Dutch Decision Has Implications for Global Class Actions
Sunday, June 21, 2009 at 09:09 PM EDT
This settlement under Dutch law intersects with recent limitations on subject matter jurisdiction in U.S. courts for claims brought by "foreign-cubed" plaintiffs under U.S. securities laws. A mechanism to settle group claims in The Netherlands may influence U.S. courts to place further limits on jurisdiction for foreign plaintiffs, while also providing a way for foreign issuers at risk of jurisdiction in the U.S. to effectively settle collective claims outside of the U.S.
In addition to U.S. shareholders, the class included "foreign-cubed plaintiffs" (foreign shareholders, suing a foreign corporation, regarding stock purchased on a foreign exchange). After the U.S. class, represented by the Bernstein Liebhard law firm, rejected a settlement offer from Shell in 2006, Shell's attorneys approached Grant & Eisenhofer, another U.S. class action law firm, to obtain a settlement "class" of non-U.S. claimants out of the U.S. litigation. In early 2007, Shell announced a $352.6 million settlement with a group of non-U.S. shareholders comprising 150 institutional investors. The settlement provided for $47 million in legal fees.
The settlement announced in 2007 was expressly contingent on: (1) the U.S. District Court deciding not to certify the non-U.S. claimants as part of the class in the U.S., which occurred in November of 2007 when the District Court dismissed the foreign-cubed plaintiffs for lack of subject matter jurisdiction; and (2) the Amsterdam Court of Appeals approving the settlement under the Dutch Act on Collective Settlement of Mass Claims, which was just announced on May 29, 2009.
The reasoning of Shell was furthered in 2008 by a unanimous decision of the United States Court of Appeals for the Second Circuit. In Morrison v. National Australia Bank, 547 F.3d 167 (2d Cir. 2008) ("NAB"), the Second Circuit held that U.S. courts lacked subject matter jurisdiction over foreign-cubed claims brought in the United States where the non-U.S. company's executives: (a) made decisions concerning the content of alleged misstatements to investors from abroad and (b) issued those statements from abroad. The foreign-cubed plaintiffs dismissed from the NAB case filed a petition for certiorari with the U.S. Supreme Court in March of 2009, and, signaling interest in the international reach of U.S. securities fraud laws, the Supreme Court recently invited the Solicitor General's views on the case.
The Dutch Decision
With implications for global class actions, the Amsterdam Court of Appeals determined that it had jurisdiction not only over Dutch petitioners but also over all of the non-U.S. shareholders. The Brussels I Regulation and Lugano Convention clearly permit the combination of claims when they are "so closely connected that it is expedient to hear and determine them together to avoid the risk of irreconcilable judgments resulting from separate proceedings." (See Article 6 Section 1 of the Brussels I Regulation and Lugano Convention) However, the fact that the Court also found jurisdiction over shareholders domiciled outside of The Netherlands in countries that do not participate in the Lugano Convention indicates that the Dutch courts may be willing to entertain broader jurisdiction over claims with a nexus to The Netherlands.
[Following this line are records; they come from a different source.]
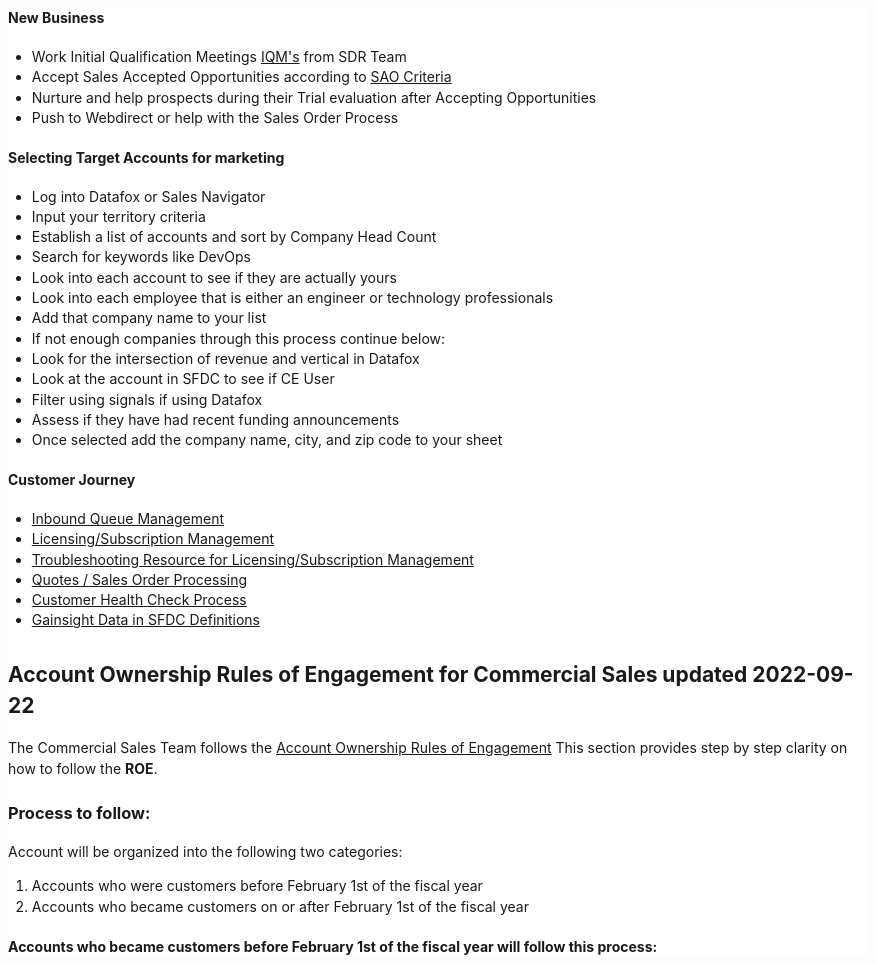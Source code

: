 #### New Business

- Work Initial Qualification Meetings [IQM's](/handbook/sales/commercial/#inbound-queue-management) from SDR Team
- Accept Sales Accepted Opportunities according to [SAO Criteria](/handbook/sales/field-operations/gtm-resources/)
- Nurture and help prospects during their Trial evaluation after Accepting Opportunities
- Push to Webdirect or help with the Sales Order Process

#### Selecting Target Accounts for marketing

- Log into Datafox or Sales Navigator
- Input your territory criteria
- Establish a list of accounts and sort by Company Head Count
- Search for keywords like DevOps
- Look into each account to see if they are actually yours
- Look into each employee that is either an engineer or technology professionals
- Add that company name to your list
- If not enough companies through this process continue below:
- Look for the intersection of revenue and vertical in Datafox
- Look at the account in SFDC to see if CE User
- Filter using signals if using Datafox
- Assess if they have had recent funding announcements
- Once selected add the company name, city, and zip code to your sheet

#### Customer Journey

- [Inbound Queue Management](/handbook/sales/commercial/#inbound-queue-management)
- [Licensing/Subscription Management](/handbook/sales/commercial/#licensingsubscription-management)
- [Troubleshooting Resource for Licensing/Subscription Management](/handbook/business-technology/enterprise-applications/)
- [Quotes / Sales Order Processing](/handbook/sales/commercial/#quotes--sales-order-processing)
- [Customer Health Check Process](https://about.gitlab.com/handbook/sales/commercial/enablement/#commercial-sales-account-health-check-process)
- [Gainsight Data in SFDC Definitions](https://about.gitlab.com/handbook/customer-success/product-usage-data/using-gainsight-data-in-sfdc/)


## Account Ownership Rules of Engagement for Commercial Sales updated 2022-09-22

The Commercial Sales Team follows the [Account Ownership Rules of Engagement](/handbook/sales/field-operations/gtm-resources/rules-of-engagement/#account-ownership-rules-of-engagement)
This section provides step by step clarity on how to follow the **ROE**.

### Process to follow:

Account will be organized into the following two categories:
1. Accounts who were customers before February 1st of the fiscal year
1. Accounts who became customers on or after February 1st of the fiscal year

#### Accounts who became customers before February 1st of the fiscal year will follow this process:
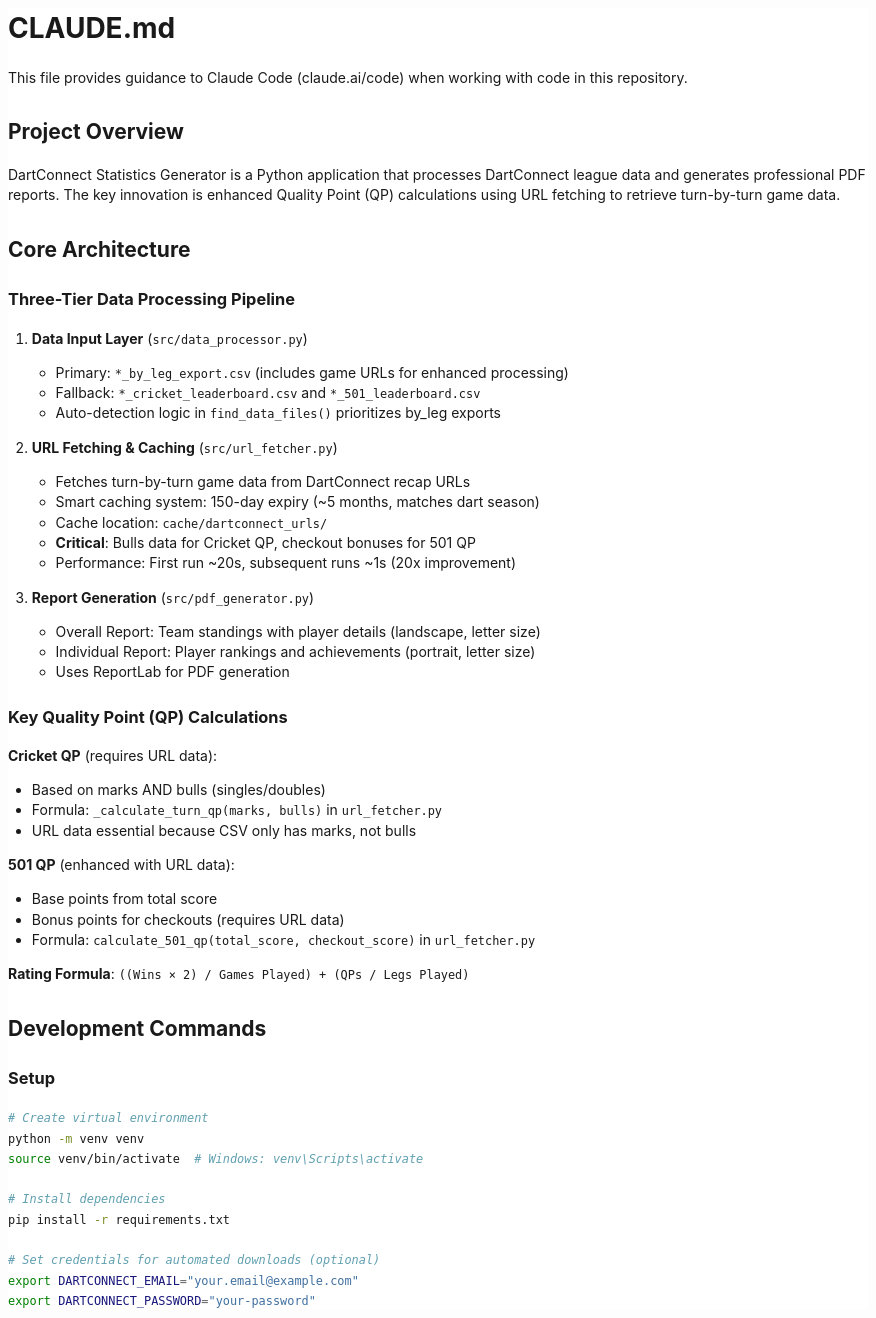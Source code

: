 # CLAUDE.md

This file provides guidance to Claude Code (claude.ai/code) when working with code in this repository.

## Project Overview

DartConnect Statistics Generator is a Python application that processes DartConnect league data and generates professional PDF reports. The key innovation is enhanced Quality Point (QP) calculations using URL fetching to retrieve turn-by-turn game data.

## Core Architecture

### Three-Tier Data Processing Pipeline

1. **Data Input Layer** (`src/data_processor.py`)
   - Primary: `*_by_leg_export.csv` (includes game URLs for enhanced processing)
   - Fallback: `*_cricket_leaderboard.csv` and `*_501_leaderboard.csv`
   - Auto-detection logic in `find_data_files()` prioritizes by_leg exports

2. **URL Fetching & Caching** (`src/url_fetcher.py`)
   - Fetches turn-by-turn game data from DartConnect recap URLs
   - Smart caching system: 150-day expiry (~5 months, matches dart season)
   - Cache location: `cache/dartconnect_urls/`
   - **Critical**: Bulls data for Cricket QP, checkout bonuses for 501 QP
   - Performance: First run ~20s, subsequent runs ~1s (20x improvement)

3. **Report Generation** (`src/pdf_generator.py`)
   - Overall Report: Team standings with player details (landscape, letter size)
   - Individual Report: Player rankings and achievements (portrait, letter size)
   - Uses ReportLab for PDF generation

### Key Quality Point (QP) Calculations

**Cricket QP** (requires URL data):
- Based on marks AND bulls (singles/doubles)
- Formula: `_calculate_turn_qp(marks, bulls)` in `url_fetcher.py`
- URL data essential because CSV only has marks, not bulls

**501 QP** (enhanced with URL data):
- Base points from total score
- Bonus points for checkouts (requires URL data)
- Formula: `calculate_501_qp(total_score, checkout_score)` in `url_fetcher.py`

**Rating Formula**: `((Wins × 2) / Games Played) + (QPs / Legs Played)`

## Development Commands

### Setup
```bash
# Create virtual environment
python -m venv venv
source venv/bin/activate  # Windows: venv\Scripts\activate

# Install dependencies
pip install -r requirements.txt

# Set credentials for automated downloads (optional)
export DARTCONNECT_EMAIL="your.email@example.com"
export DARTCONNECT_PASSWORD="your-password"
```
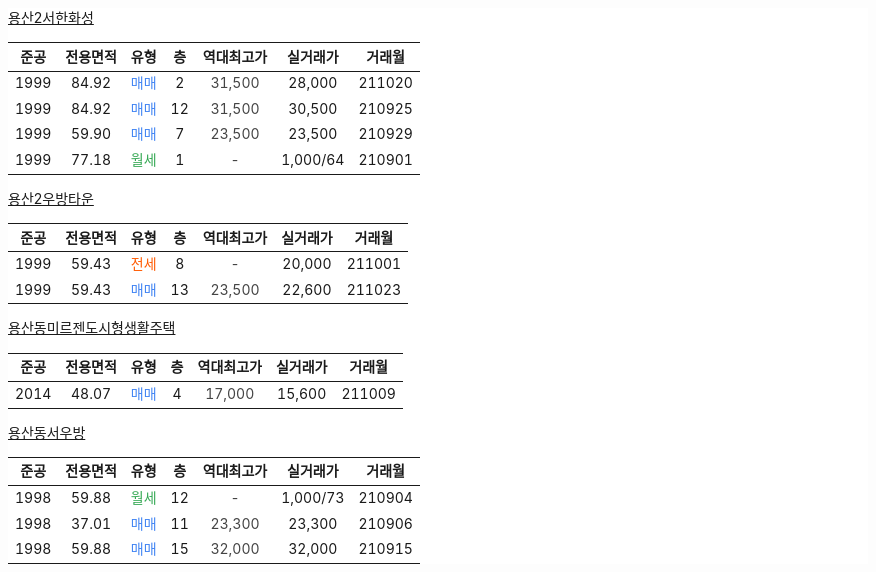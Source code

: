 [용산2서한화성](https://search.naver.com/search.naver?query=%EB%8C%80%EA%B5%AC%EA%B4%91%EC%97%AD%EC%8B%9C+%EB%8B%AC%EC%84%9C%EA%B5%AC+%EC%9A%A9%EC%82%B0%EB%8F%99+%EC%9A%A9%EC%82%B02%EC%84%9C%ED%95%9C%ED%99%94%EC%84%B1)

|준공|전용면적|유형|층|역대최고가|실거래가|거래월|
|:---:|:---:|:---:|:---:|:---:|:---:|:---:|
|1999|84.92|<span style="color:#4285f3">매매</span>|2|<span style="color:#444444">31,500</span>|28,000|211020|
|1999|84.92|<span style="color:#4285f3">매매</span>|12|<span style="color:#444444">31,500</span>|30,500|210925|
|1999|59.90|<span style="color:#4285f3">매매</span>|7|<span style="color:#444444">23,500</span>|23,500|210929|
|1999|77.18|<span style="color:#34a853">월세</span>|1|<span style="color:#444444">-</span>|1,000/64|210901|

[용산2우방타운](https://search.naver.com/search.naver?query=%EB%8C%80%EA%B5%AC%EA%B4%91%EC%97%AD%EC%8B%9C+%EB%8B%AC%EC%84%9C%EA%B5%AC+%EC%9A%A9%EC%82%B0%EB%8F%99+%EC%9A%A9%EC%82%B02%EC%9A%B0%EB%B0%A9%ED%83%80%EC%9A%B4)

|준공|전용면적|유형|층|역대최고가|실거래가|거래월|
|:---:|:---:|:---:|:---:|:---:|:---:|:---:|
|1999|59.43|<span style="color:#ff5a00">전세</span>|8|<span style="color:#444444">-</span>|20,000|211001|
|1999|59.43|<span style="color:#4285f3">매매</span>|13|<span style="color:#444444">23,500</span>|22,600|211023|

[용산동미르젠도시형생활주택](https://search.naver.com/search.naver?query=%EB%8C%80%EA%B5%AC%EA%B4%91%EC%97%AD%EC%8B%9C+%EB%8B%AC%EC%84%9C%EA%B5%AC+%EC%9A%A9%EC%82%B0%EB%8F%99+%EC%9A%A9%EC%82%B0%EB%8F%99%EB%AF%B8%EB%A5%B4%EC%A0%A0%EB%8F%84%EC%8B%9C%ED%98%95%EC%83%9D%ED%99%9C%EC%A3%BC%ED%83%9D)

|준공|전용면적|유형|층|역대최고가|실거래가|거래월|
|:---:|:---:|:---:|:---:|:---:|:---:|:---:|
|2014|48.07|<span style="color:#4285f3">매매</span>|4|<span style="color:#444444">17,000</span>|15,600|211009|


<script async src="//pagead2.googlesyndication.com/pagead/js/adsbygoogle.js"></script>

<ins class="adsbygoogle"
     style="display:block"
     data-ad-client="ca-pub-2446590836940007"
     data-ad-slot="1659523306"
     data-ad-format="auto"
     data-full-width-responsive="true"></ins>
<script>
(adsbygoogle = window.adsbygoogle || []).push({});
</script>


[용산동서우방](https://search.naver.com/search.naver?query=%EB%8C%80%EA%B5%AC%EA%B4%91%EC%97%AD%EC%8B%9C+%EB%8B%AC%EC%84%9C%EA%B5%AC+%EC%9A%A9%EC%82%B0%EB%8F%99+%EC%9A%A9%EC%82%B0%EB%8F%99%EC%84%9C%EC%9A%B0%EB%B0%A9)

|준공|전용면적|유형|층|역대최고가|실거래가|거래월|
|:---:|:---:|:---:|:---:|:---:|:---:|:---:|
|1998|59.88|<span style="color:#34a853">월세</span>|12|<span style="color:#444444">-</span>|1,000/73|210904|
|1998|37.01|<span style="color:#4285f3">매매</span>|11|<span style="color:#444444">23,300</span>|23,300|210906|
|1998|59.88|<span style="color:#4285f3">매매</span>|15|<span style="color:#444444">32,000</span>|32,000|210915|

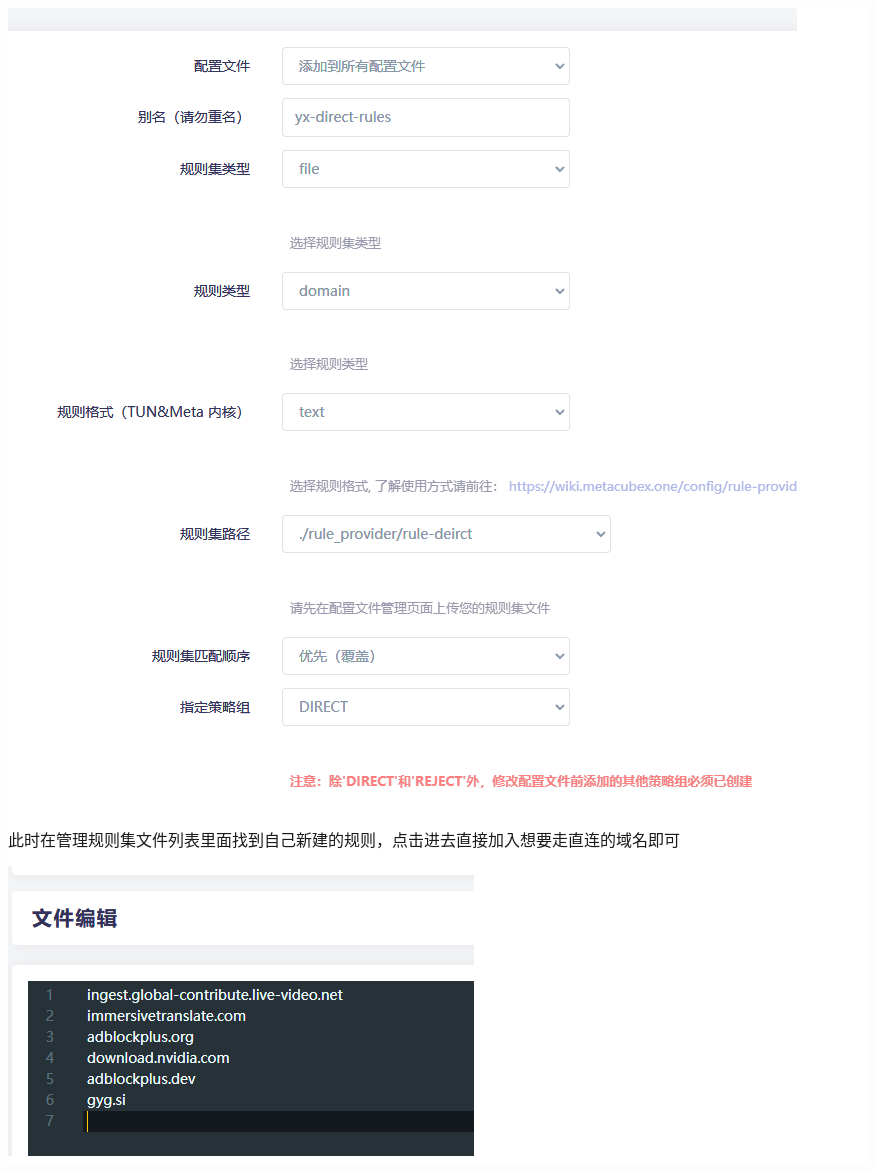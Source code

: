 ![img_21.png](img_21.png)

<font size=3>此时在管理规则集文件列表里面找到自己新建的规则，点击进去直接加入想要走直连的域名即可</font>

![img_18.png](img_18.png)
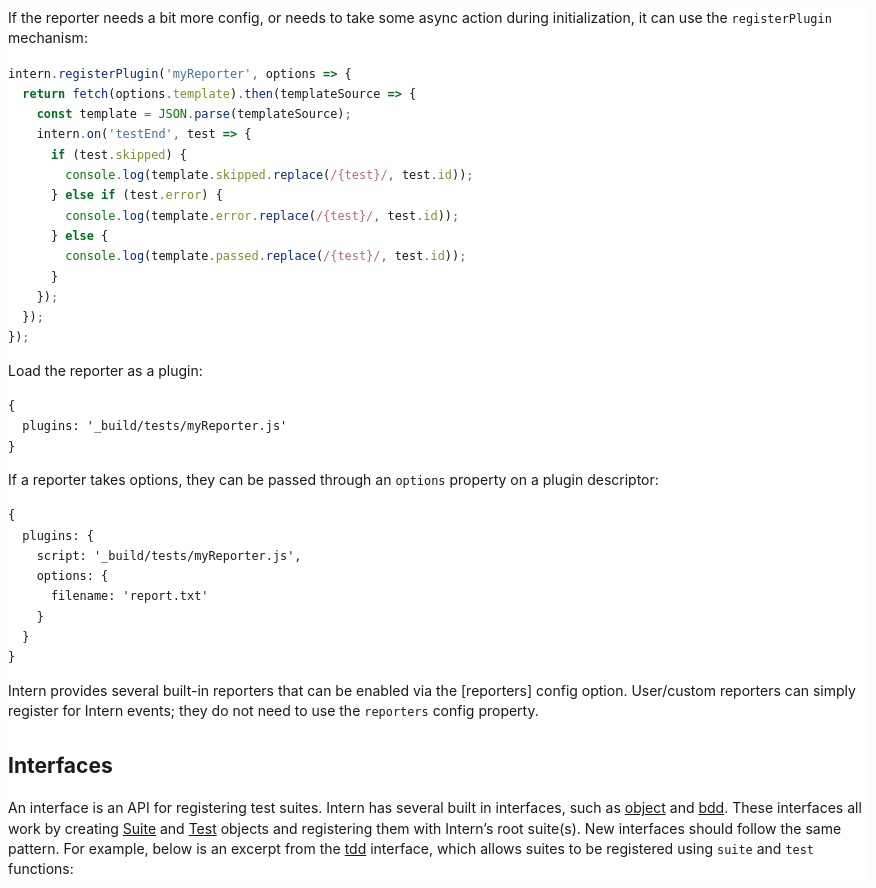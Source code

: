 If the reporter needs a bit more config, or needs to take some async action
during initialization, it can use the `registerPlugin` mechanism:

```ts
intern.registerPlugin('myReporter', options => {
  return fetch(options.template).then(templateSource => {
    const template = JSON.parse(templateSource);
    intern.on('testEnd', test => {
      if (test.skipped) {
        console.log(template.skipped.replace(/{test}/, test.id));
      } else if (test.error) {
        console.log(template.error.replace(/{test}/, test.id));
      } else {
        console.log(template.passed.replace(/{test}/, test.id));
      }
    });
  });
});
```

Load the reporter as a plugin:

```json5
{
  plugins: '_build/tests/myReporter.js'
}
```

If a reporter takes options, they can be passed through an `options` property on
a plugin descriptor:

```json5
{
  plugins: {
    script: '_build/tests/myReporter.js',
    options: {
      filename: 'report.txt'
    }
  }
}
```

Intern provides several built-in reporters that can be enabled via the
[reporters] config option. User/custom reporters can simply register for Intern
events; they do not need to use the `reporters` config property.

## Interfaces

An interface is an API for registering test suites. Intern has several built in
interfaces, such as [object](writing_tests.md#object) and
[bdd](writing_tests.md#bdd). These interfaces all work by creating [Suite] and
[Test] objects and registering them with Intern’s root suite(s). New interfaces
should follow the same pattern. For example, below is an excerpt from the [tdd]
interface, which allows suites to be registered using `suite` and `test`
functions:


[suite]: https://theintern.io/docs.html#Intern/4/api/lib%2FSuite
[test]: https://theintern.io/docs.html#Intern/4/api/lib%2FTest
[tdd]: https://theintern.io/docs.html#Intern/4/api/lib%2Finterfaces%2Ftdd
In evaluating the settlement under the Dutch Act, the Court also considered the extent notice was provided to all potential plaintiffs, the reasonableness of the relief provided for in the agreement, and whether the Dutch associations adequately represented the claimants.
Implications For Non-U.S. Companies
* The availability of a class action settlement mechanism in The Netherlands may be a factor that continues to influence U.S. courts to reject jurisdiction over foreign-cubed claims, because those claims can be settled abroad;
* Where there is a serious risk that a U.S. court might exercise subject matter jurisdiction over foreign-cubed claims, it might behoove many foreign issuers to seek settlement negotiations with European investors in Europe, with the possibility of using Dutch courts to approve binding settlements. In so doing, foreign companies may reduce the risk and expense of litigating in the U.S. system. Furthermore, the reduction in class size and resulting damages may diminish the incentive for U.S. plaintiffs' lawyers to bring class action suits on behalf of U.S. investors alone;
* Where there is no serious risk that a U.S. court might exercise subject matter jurisdiction over foreign-cubed claims, foreign issuers remain in a comfortable position, because the few European statutes that might allow investors to bring securities fraud claims as a class are narrow and largely unproven; and
* If foreign investors instead bring individual actions against foreign issuers in foreign courts, the Amsterdam procedure could bring about a shift in negotiating power for foreign defendants who want to neatly settle groups of claims without the inconvenience of managing individual suits brought in multiple jurisdictions.